Tanuki-Manga

Tanuki.pl

Wyszukiwarka recenzji

Zapraszamy na Discord!

Pandora Hearts

Tom 22
Wydawca: Waneko (www)
Rok wydania: 2016
ISBN: 978-83-65229-69-4
Liczba stron: 242
Okładka
Dodaj do: Wykop Wykop.pl

Recenzja

Glen Baskerville jest wyjątkowo zdeterminowany i już udowodnił, że nie cofnie się przed niczym, by osiągnąć zamierzony cel. W pogoń za nim do Sablier podążają Oz i jego przyjaciele, którzy za wszelką cenę nie chcą dopuścić do zmiany przeszłości. Jednakże odnalezienie go nie przyjdzie im tak łatwo, ponieważ zniszczenie łańcuchów oplatających świat spowodowało niespodziewane otwarcie ścieżki do Otchłani, z której wyłoniły się potwory. Co gorsza, obie rzeczywistości zaczynają się przenikać i wszystkim po raz kolejny przyjdzie się zgubić w widmowym mieście sprzed ponad stu lat… Jak tym razem się w nim odnajdą?
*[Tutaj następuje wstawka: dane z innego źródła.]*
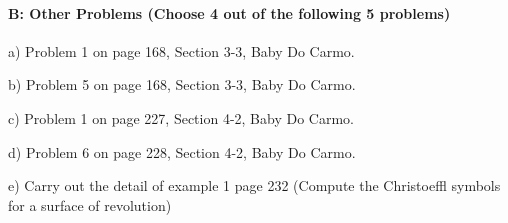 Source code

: \documentclass[12pt]{article}
\begin{document}
\paragraph{B: Other Problems (Choose 4 out of the following 5 problems)}
\begin{itemize}

{\item a) Problem 1 on page 168,  Section 3-3, Baby Do Carmo.}
{\item b) Problem 5 on page 168,  Section 3-3, Baby Do Carmo.}
{\item c) Problem 1 on page 227,  Section 4-2, Baby Do Carmo.}
{\item d) Problem 6 on page 228,  Section 4-2, Baby Do Carmo.}
{\item e) Carry out the detail of example 1 page 232 (Compute the Christoeffl symbols for a surface of revolution)}

\end{itemize}

\end{document}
Pościg za zdesperowanym przywódcą rodu Baskerville’ów rozpoczyna się na dobre. Trwa gorączkowy wyścig z czasem, a przeróżne wydarzenia sprawiają, że ścieżki bohaterów raz się schodzą, raz rozchodzą, a to z kolei czyni fabułę wyjątkowo dynamiczną. W Pandora Hearts naprawdę mało było chwil na oddech, bo każdy spokojniejszy rozdział oznaczał zwykle ciszę przed burzą, a teraz wichura rozpętała się na dobre i potrwa niemal do samego końca. Zaniepokojonych mogę zapewnić, że szybkie tempo nie oznacza, iż akcja gna na złamanie karku, a czytelnicy pogubią się w natłoku zdarzeń. Wyraźnie widać, z jaką łatwością i wdziękiem autorka konsekwentnie przelewa na papier wymyśloną historię. Wszystko zostało starannie zaplanowane od samego początku i mimo że sporo już się wyjaśniło, to kolejne fakty się zazębiają i poznajemy następne ważne odpowiedzi, a przy tym nie mamy wrażenia, że zalewa nas potok informacji.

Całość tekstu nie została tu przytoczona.